◆ TASK REQUIREMENTS
Check every line below for the string "light", and copy the lines that contain it.

------

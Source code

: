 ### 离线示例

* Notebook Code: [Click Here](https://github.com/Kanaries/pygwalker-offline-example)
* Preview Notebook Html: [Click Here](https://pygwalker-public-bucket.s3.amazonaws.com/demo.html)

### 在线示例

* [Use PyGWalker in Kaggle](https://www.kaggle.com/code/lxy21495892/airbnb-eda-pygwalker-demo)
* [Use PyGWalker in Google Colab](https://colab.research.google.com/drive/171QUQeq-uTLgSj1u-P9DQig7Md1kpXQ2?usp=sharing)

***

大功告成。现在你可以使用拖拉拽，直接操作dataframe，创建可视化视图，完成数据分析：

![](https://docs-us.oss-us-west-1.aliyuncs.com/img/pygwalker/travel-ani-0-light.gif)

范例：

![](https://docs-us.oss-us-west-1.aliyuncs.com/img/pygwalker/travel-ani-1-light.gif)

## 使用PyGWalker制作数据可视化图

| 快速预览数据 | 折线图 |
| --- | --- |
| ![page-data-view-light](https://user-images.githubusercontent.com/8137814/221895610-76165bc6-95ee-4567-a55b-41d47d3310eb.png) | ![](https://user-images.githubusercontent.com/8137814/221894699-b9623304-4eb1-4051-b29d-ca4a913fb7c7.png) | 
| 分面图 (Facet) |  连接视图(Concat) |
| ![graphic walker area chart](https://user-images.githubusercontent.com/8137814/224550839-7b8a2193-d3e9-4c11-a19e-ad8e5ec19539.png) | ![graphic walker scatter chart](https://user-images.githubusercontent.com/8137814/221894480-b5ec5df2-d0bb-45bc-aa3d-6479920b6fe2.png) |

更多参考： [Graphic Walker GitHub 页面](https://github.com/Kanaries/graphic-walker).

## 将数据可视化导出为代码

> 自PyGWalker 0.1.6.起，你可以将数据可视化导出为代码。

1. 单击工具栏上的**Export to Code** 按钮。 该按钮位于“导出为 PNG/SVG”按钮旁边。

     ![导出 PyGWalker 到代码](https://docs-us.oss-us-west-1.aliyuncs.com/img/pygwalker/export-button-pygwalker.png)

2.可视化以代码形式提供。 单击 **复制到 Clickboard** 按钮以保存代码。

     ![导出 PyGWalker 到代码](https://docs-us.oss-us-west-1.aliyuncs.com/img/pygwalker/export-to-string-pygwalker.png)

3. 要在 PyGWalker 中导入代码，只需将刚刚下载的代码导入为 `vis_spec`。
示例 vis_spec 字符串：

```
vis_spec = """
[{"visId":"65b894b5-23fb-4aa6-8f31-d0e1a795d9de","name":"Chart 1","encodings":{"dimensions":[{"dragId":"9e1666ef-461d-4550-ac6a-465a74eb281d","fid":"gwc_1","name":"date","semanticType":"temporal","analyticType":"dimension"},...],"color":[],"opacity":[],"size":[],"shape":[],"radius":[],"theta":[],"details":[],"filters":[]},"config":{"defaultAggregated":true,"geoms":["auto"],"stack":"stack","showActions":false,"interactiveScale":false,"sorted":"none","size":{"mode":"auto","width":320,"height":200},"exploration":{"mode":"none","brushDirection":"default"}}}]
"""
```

------

◆ SOLUTION BELOW
![](https://docs-us.oss-us-west-1.aliyuncs.com/img/pygwalker/travel-ani-0-light.gif)
![](https://docs-us.oss-us-west-1.aliyuncs.com/img/pygwalker/travel-ani-1-light.gif)
| ![page-data-view-light](https://user-images.githubusercontent.com/8137814/221895610-76165bc6-95ee-4567-a55b-41d47d3310eb.png) | ![](https://user-images.githubusercontent.com/8137814/221894699-b9623304-4eb1-4051-b29d-ca4a913fb7c7.png) | 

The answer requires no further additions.